Ce souci des impératifs financiers n’empêche pas les entreprises de partager globalement les objectifs climatiques. Elles souhaitent la prolongation des accords de branche (les actuels arrivent à échéance fin 2020) par lesquels les entreprises réduisent leurs émissions en échange d’efforts sur les prix. ” La Wallonie est la seule région à avoir imposé des objectifs de baisse des émissions et d’amélioration de l’efficacité énergétique, explique le patron de l’UWE. Nous y souscrivons, nous n’avons pas attendu que les jeunes manifestent dans la rue pour nous préoccuper du climat. Mais les entreprises ne pourront pas continuer à agir de la sorte si leurs factures d’énergie continuent d’augmenter. ”

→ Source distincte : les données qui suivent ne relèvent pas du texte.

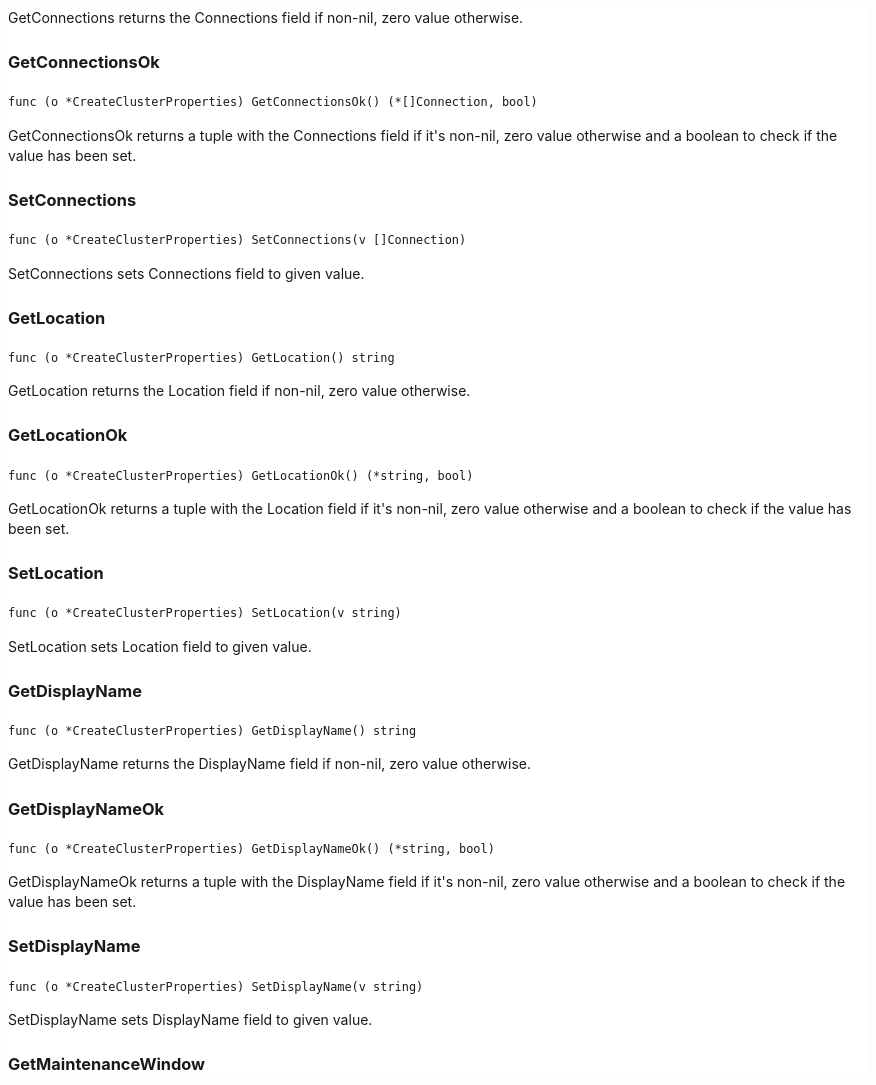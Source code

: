 GetConnections returns the Connections field if non-nil, zero value otherwise.

### GetConnectionsOk

`func (o *CreateClusterProperties) GetConnectionsOk() (*[]Connection, bool)`

GetConnectionsOk returns a tuple with the Connections field if it's non-nil, zero value otherwise
and a boolean to check if the value has been set.

### SetConnections

`func (o *CreateClusterProperties) SetConnections(v []Connection)`

SetConnections sets Connections field to given value.


### GetLocation

`func (o *CreateClusterProperties) GetLocation() string`

GetLocation returns the Location field if non-nil, zero value otherwise.

### GetLocationOk

`func (o *CreateClusterProperties) GetLocationOk() (*string, bool)`

GetLocationOk returns a tuple with the Location field if it's non-nil, zero value otherwise
and a boolean to check if the value has been set.

### SetLocation

`func (o *CreateClusterProperties) SetLocation(v string)`

SetLocation sets Location field to given value.


### GetDisplayName

`func (o *CreateClusterProperties) GetDisplayName() string`

GetDisplayName returns the DisplayName field if non-nil, zero value otherwise.

### GetDisplayNameOk

`func (o *CreateClusterProperties) GetDisplayNameOk() (*string, bool)`

GetDisplayNameOk returns a tuple with the DisplayName field if it's non-nil, zero value otherwise
and a boolean to check if the value has been set.

### SetDisplayName

`func (o *CreateClusterProperties) SetDisplayName(v string)`

SetDisplayName sets DisplayName field to given value.


### GetMaintenanceWindow
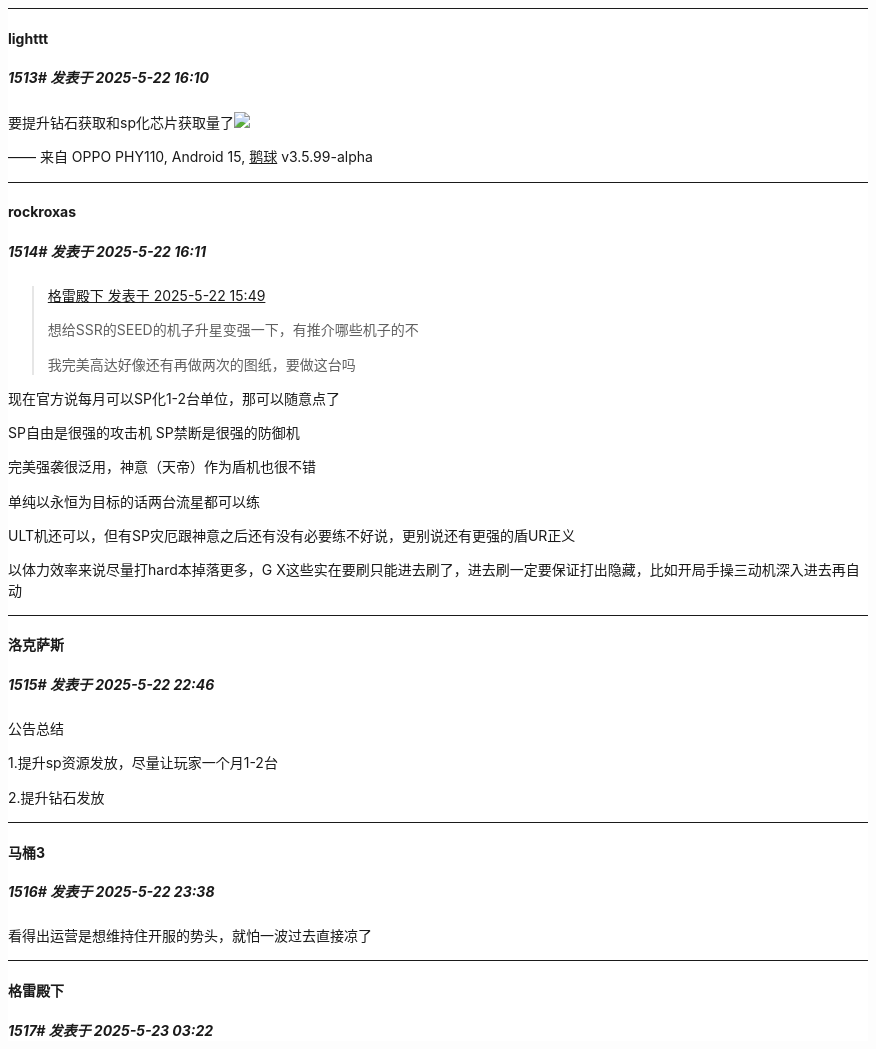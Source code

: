 
*****

####  lighttt  
##### 1513#       发表于 2025-5-22 16:10

要提升钻石获取和sp化芯片获取量了<img src="https://static.stage1st.com/image/smiley/face2017/003.png" referrerpolicy="no-referrer">

—— 来自 OPPO PHY110, Android 15, [鹅球](https://www.pgyer.com/xfPejhuq) v3.5.99-alpha

*****

####  rockroxas  
##### 1514#       发表于 2025-5-22 16:11

<blockquote><a href="httphttps://stage1st.com/2b/forum.php?mod=redirect&amp;goto=findpost&amp;pid=67841231&amp;ptid=2071758" target="_blank">格雷殿下 发表于 2025-5-22 15:49</a>

想给SSR的SEED的机子升星变强一下，有推介哪些机子的不

我完美高达好像还有再做两次的图纸，要做这台吗</blockquote>
现在官方说每月可以SP化1-2台单位，那可以随意点了

SP自由是很强的攻击机 SP禁断是很强的防御机

完美强袭很泛用，神意（天帝）作为盾机也很不错

单纯以永恒为目标的话两台流星都可以练

ULT机还可以，但有SP灾厄跟神意之后还有没有必要练不好说，更别说还有更强的盾UR正义

以体力效率来说尽量打hard本掉落更多，G X这些实在要刷只能进去刷了，进去刷一定要保证打出隐藏，比如开局手操三动机深入进去再自动


*****

####  洛克萨斯  
##### 1515#       发表于 2025-5-22 22:46

公告总结

1.提升sp资源发放，尽量让玩家一个月1-2台

2.提升钻石发放


*****

####  马桶3  
##### 1516#       发表于 2025-5-22 23:38

看得出运营是想维持住开服的势头，就怕一波过去直接凉了


*****

####  格雷殿下  
##### 1517#       发表于 2025-5-23 03:22
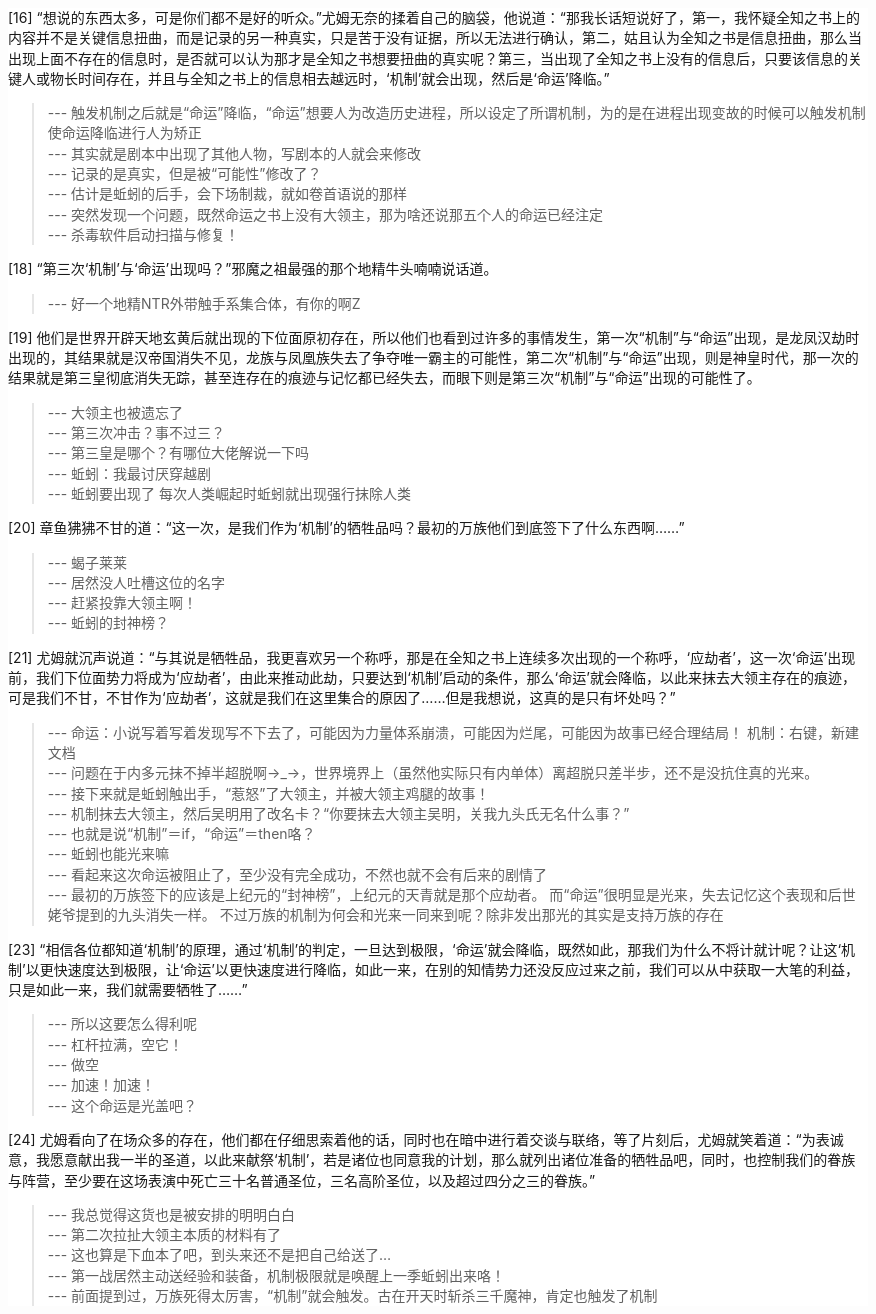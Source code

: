 [16] “想说的东西太多，可是你们都不是好的听众。”尤姆无奈的揉着自己的脑袋，他说道：“那我长话短说好了，第一，我怀疑全知之书上的内容并不是关键信息扭曲，而是记录的另一种真实，只是苦于没有证据，所以无法进行确认，第二，姑且认为全知之书是信息扭曲，那么当出现上面不存在的信息时，是否就可以认为那才是全知之书想要扭曲的真实呢？第三，当出现了全知之书上没有的信息后，只要该信息的关键人或物长时间存在，并且与全知之书上的信息相去越远时，‘机制’就会出现，然后是‘命运’降临。”
>--- 触发机制之后就是“命运”降临，“命运”想要人为改造历史进程，所以设定了所谓机制，为的是在进程出现变故的时候可以触发机制使命运降临进行人为矫正<br>
>--- 其实就是剧本中出现了其他人物，写剧本的人就会来修改<br>
>--- 记录的是真实，但是被“可能性”修改了？<br>
>--- 估计是蚯蚓的后手，会下场制裁，就如卷首语说的那样<br>
>--- 突然发现一个问题，既然命运之书上没有大领主，那为啥还说那五个人的命运已经注定<br>
>--- 杀毒软件启动扫描与修复！<br>

[18] “第三次‘机制’与‘命运’出现吗？”邪魔之祖最强的那个地精牛头喃喃说话道。
>--- 好一个地精NTR外带触手系集合体，有你的啊Z<br>

[19] 他们是世界开辟天地玄黄后就出现的下位面原初存在，所以他们也看到过许多的事情发生，第一次“机制”与“命运”出现，是龙凤汉劫时出现的，其结果就是汉帝国消失不见，龙族与凤凰族失去了争夺唯一霸主的可能性，第二次“机制”与“命运”出现，则是神皇时代，那一次的结果就是第三皇彻底消失无踪，甚至连存在的痕迹与记忆都已经失去，而眼下则是第三次“机制”与“命运”出现的可能性了。
>--- 大领主也被遗忘了<br>
>--- 第三次冲击？事不过三？<br>
>--- 第三皇是哪个？有哪位大佬解说一下吗<br>
>--- 蚯蚓：我最讨厌穿越剧<br>
>--- 蚯蚓要出现了
每次人类崛起时蚯蚓就出现强行抹除人类<br>

[20] 章鱼狒狒不甘的道：“这一次，是我们作为‘机制’的牺牲品吗？最初的万族他们到底签下了什么东西啊……”
>--- 蝎子莱莱<br>
>--- 居然没人吐槽这位的名字<br>
>--- 赶紧投靠大领主啊！<br>
>--- 蚯蚓的封神榜？<br>

[21] 尤姆就沉声说道：“与其说是牺牲品，我更喜欢另一个称呼，那是在全知之书上连续多次出现的一个称呼，‘应劫者’，这一次‘命运’出现前，我们下位面势力将成为‘应劫者’，由此来推动此劫，只要达到‘机制’启动的条件，那么‘命运’就会降临，以此来抹去大领主存在的痕迹，可是我们不甘，不甘作为‘应劫者’，这就是我们在这里集合的原因了……但是我想说，这真的是只有坏处吗？”
>--- 命运：小说写着写着发现写不下去了，可能因为力量体系崩溃，可能因为烂尾，可能因为故事已经合理结局！
机制：右键，新建文档<br>
>--- 问题在于内多元抹不掉半超脱啊→_→，世界境界上（虽然他实际只有内单体）离超脱只差半步，还不是没抗住真的光来。<br>
>--- 接下来就是蚯蚓触出手，“惹怒”了大领主，并被大领主鸡腿的故事！<br>
>--- 机制抹去大领主，然后吴明用了改名卡？“你要抹去大领主吴明，关我九头氏无名什么事？”<br>
>--- 也就是说“机制”＝if，“命运”＝then咯？<br>
>--- 蚯蚓也能光来嘛<br>
>--- 看起来这次命运被阻止了，至少没有完全成功，不然也就不会有后来的剧情了<br>
>--- 最初的万族签下的应该是上纪元的“封神榜”，上纪元的天青就是那个应劫者。
而“命运”很明显是光来，失去记忆这个表现和后世姥爷提到的九头消失一样。
不过万族的机制为何会和光来一同来到呢？除非发出那光的其实是支持万族的存在<br>

[23] “相信各位都知道‘机制’的原理，通过‘机制’的判定，一旦达到极限，‘命运’就会降临，既然如此，那我们为什么不将计就计呢？让这‘机制’以更快速度达到极限，让‘命运’以更快速度进行降临，如此一来，在别的知情势力还没反应过来之前，我们可以从中获取一大笔的利益，只是如此一来，我们就需要牺牲了……”
>--- 所以这要怎么得利呢<br>
>--- 杠杆拉满，空它！<br>
>--- 做空<br>
>--- 加速！加速！<br>
>--- 这个命运是光盖吧？<br>

[24] 尤姆看向了在场众多的存在，他们都在仔细思索着他的话，同时也在暗中进行着交谈与联络，等了片刻后，尤姆就笑着道：“为表诚意，我愿意献出我一半的圣道，以此来献祭‘机制’，若是诸位也同意我的计划，那么就列出诸位准备的牺牲品吧，同时，也控制我们的眷族与阵营，至少要在这场表演中死亡三十名普通圣位，三名高阶圣位，以及超过四分之三的眷族。”
>--- 我总觉得这货也是被安排的明明白白<br>
>--- 第二次拉扯大领主本质的材料有了<br>
>--- 这也算是下血本了吧，到头来还不是把自己给送了…<br>
>--- 第一战居然主动送经验和装备，机制极限就是唤醒上一季蚯蚓出来咯！<br>
>--- 前面提到过，万族死得太厉害，“机制”就会触发。古在开天时斩杀三千魔神，肯定也触发了机制<br>
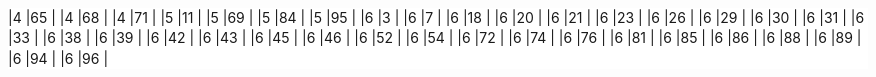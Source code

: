 |4                |65     |
|4                |68     |
|4                |71     |
|5                |11     |
|5                |69     |
|5                |84     |
|5                |95     |
|6                |3      |
|6                |7      |
|6                |18     |
|6                |20     |
|6                |21     |
|6                |23     |
|6                |26     |
|6                |29     |
|6                |30     |
|6                |31     |
|6                |33     |
|6                |38     |
|6                |39     |
|6                |42     |
|6                |43     |
|6                |45     |
|6                |46     |
|6                |52     |
|6                |54     |
|6                |72     |
|6                |74     |
|6                |76     |
|6                |81     |
|6                |85     |
|6                |86     |
|6                |88     |
|6                |89     |
|6                |94     |
|6                |96     |
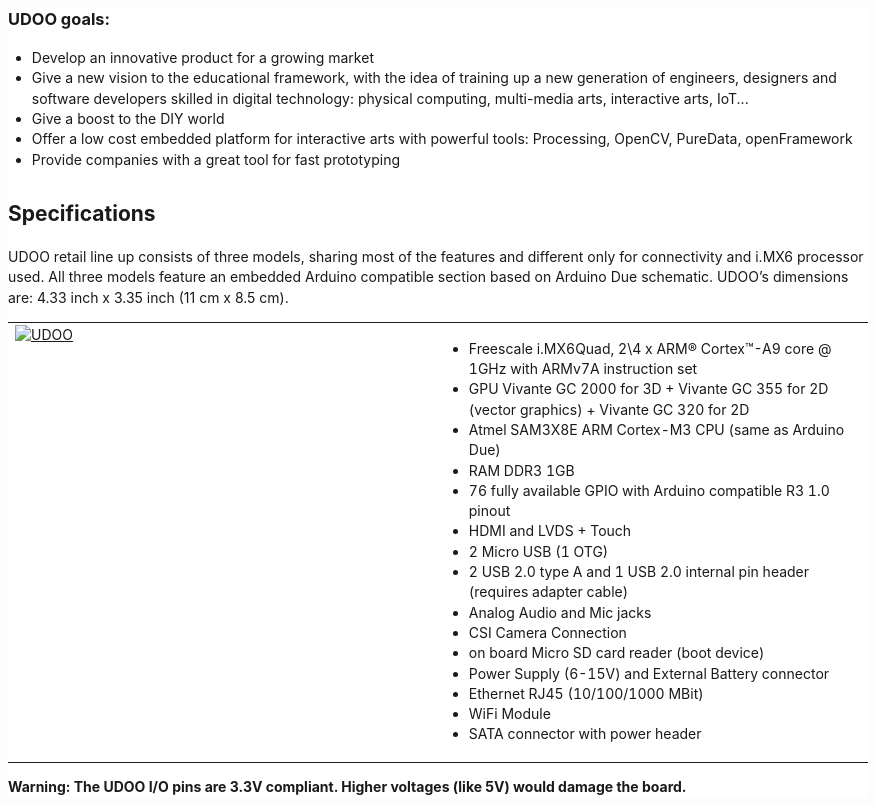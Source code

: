 ### UDOO goals:

-   Develop an innovative product for a growing market
-   Give a new vision to the educational framework, with the idea of
    training up a new generation of engineers, designers and software
    developers skilled in digital technology: physical computing,
    multi-media arts, interactive arts, IoT...
-   Give a boost to the DIY world
-   Offer a low cost embedded platform for interactive arts with
    powerful tools: Processing, OpenCV, PureData, openFramework
-   Provide companies with a great tool for fast prototyping

## Specifications

UDOO retail line up consists of three models, sharing most of the
features and different only for connectivity and i.MX6 processor used.
All three models feature an embedded Arduino compatible section based on
Arduino Due schematic. UDOO’s dimensions are: 4.33 inch x 3.35 inch (11
cm x 8.5 cm).



<table>
<col width="50%" />
<col width="50%" />
<tbody>
<tr class="odd">
<td align="left"><a href="http://elinux.org/File:Udoo.versions.jpg" title="UDOO"><img src="http://elinux.org/images/thumb/8/8b/Udoo.versions.jpg/500px-Udoo.versions.jpg" alt="UDOO" /></a></td>
<td align="left"><ul>
<li>Freescale i.MX6Quad, 2\4 x ARM® Cortex™-A9 core @ 1GHz with ARMv7A instruction set</li>
<li>GPU Vivante GC 2000 for 3D + Vivante GC 355 for 2D (vector graphics) + Vivante GC 320 for 2D</li>
<li>Atmel SAM3X8E ARM Cortex-M3 CPU (same as Arduino Due)</li>
<li>RAM DDR3 1GB</li>
<li>76 fully available GPIO with Arduino compatible R3 1.0 pinout</li>
<li>HDMI and LVDS + Touch</li>
<li>2 Micro USB (1 OTG)</li>
<li>2 USB 2.0 type A and 1 USB 2.0 internal pin header (requires adapter cable)</li>
<li>Analog Audio and Mic jacks</li>
<li>CSI Camera Connection</li>
<li>on board Micro SD card reader (boot device)</li>
<li>Power Supply (6-15V) and External Battery connector</li>
<li>Ethernet RJ45 (10/100/1000 MBit)</li>
<li>WiFi Module</li>
<li>SATA connector with power header</li>
</ul></td>
</tr>
</tbody>
</table>

**Warning: The UDOO I/O pins are 3.3V compliant. Higher voltages (like
5V) would damage the board.**
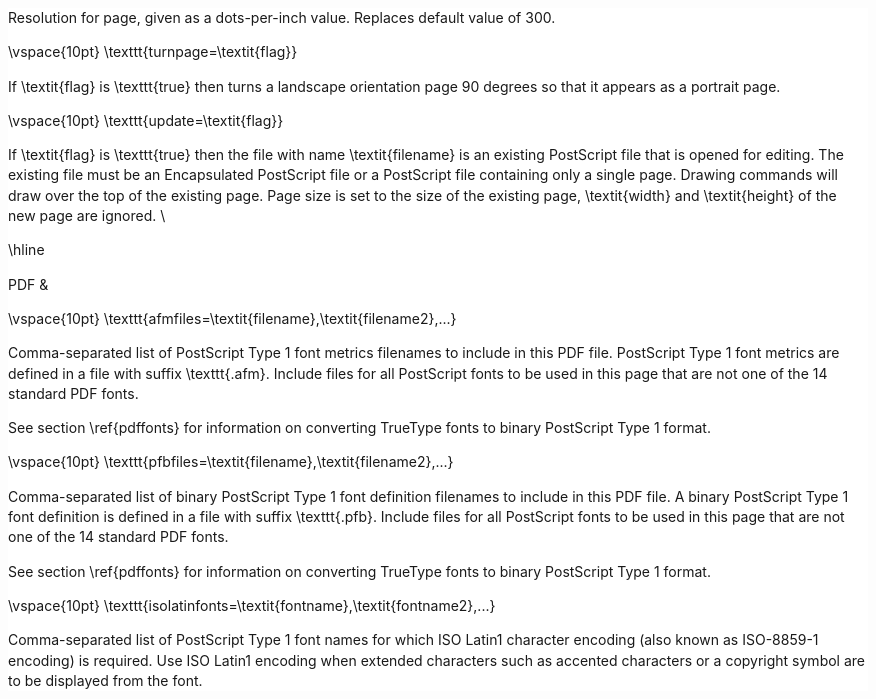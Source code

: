 Resolution for page, given as a dots-per-inch value.  Replaces
default value of 300.

\vspace{10pt}
\texttt{turnpage=\textit{flag}}

If \textit{flag} is \texttt{true} then
turns a landscape orientation page 90 degrees so that it appears
as a portrait page.

\vspace{10pt}
\texttt{update=\textit{flag}}

If \textit{flag} is \texttt{true} then the file with name
\textit{filename} is an existing PostScript 
file that is opened for editing.  The existing file must be an
Encapsulated PostScript file or a PostScript file containing only
a single page.
Drawing commands will draw over the top of the existing page.
Page size is set to the size of the existing page,
\textit{width} and \textit{height} of the new page are ignored.  \\

\hline

PDF &

\vspace{10pt}
\texttt{afmfiles=\textit{filename},\textit{filename2},...}

Comma-separated list of PostScript Type 1 font metrics filenames
to include in this PDF file.
PostScript Type 1 font metrics are defined in a file
with suffix \texttt{.afm}.  Include
files for all PostScript fonts to be used in this
page that are not one of the 14 standard PDF fonts.

See section \ref{pdffonts} for
information on converting TrueType fonts to binary PostScript Type 1 format.

\vspace{10pt}
\texttt{pfbfiles=\textit{filename},\textit{filename2},...}

Comma-separated list of binary PostScript Type 1 font definition filenames
to include in this PDF file.
A binary PostScript Type 1 font definition is defined in a file
with suffix \texttt{.pfb}.  Include
files for all PostScript fonts to be used in this
page that are not one of the 14 standard PDF fonts.

See section \ref{pdffonts} for
information on converting TrueType fonts to binary PostScript Type 1 format.

\vspace{10pt}
\texttt{isolatinfonts=\textit{fontname},\textit{fontname2},...}

Comma-separated list of PostScript Type 1 font names for
which ISO Latin1 character encoding
(also known as ISO-8859-1 encoding)
is required.  Use ISO Latin1 encoding
when extended characters such as accented characters
or a copyright symbol are to be displayed from the font.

Il invite les entreprises à communiquer de manière plus proactive sur leurs efforts en la matière. Et de citer l’exemple de Novallia, une filiale de la Sowalfin qui finance des projets innovants des PME wallonnes dans la transition énergétique. Elle a accordé 45 millions d’euros pour plus de 200 projets.

L’UWE plaide enfin pour une fiscalité immobilière incitative, pour encourager les propriétaires à mettre leurs biens aux normes énergétiques modernes : réduction des droits d’enregistrement, exonération temporaire du précompte immobilier, adaptation du chèque habitat etc.

7. Apporter 200 ha par an pour les activités économiques

L’espace est l’un des atouts de la Wallonie. Mais il tend à se raréfier, note l’UWE, qui veut que 200 hectares supplémentaires (contre 50 aujourd’hui) soient affectés chaque année aux activités économiques. Celles-ci n’occupent que 1,5% du territoire wallon. Parallèlement, le travail d’assainissement et de réaffectation des friches industrielles serait intensifié.

Le patronat wallon souhaite aussi une révision des procédures en vue de l’obtention d’un permis d’environnement. Les études devraient être ciblées sur les enjeux majeurs, expurgées des demandes d’informations ” trop complexes et peu utiles “. Les conditions d’exploitation définies dans le permis devraient veiller à maintenir ” une proportionnalité entre le coût et l’effet attendu “.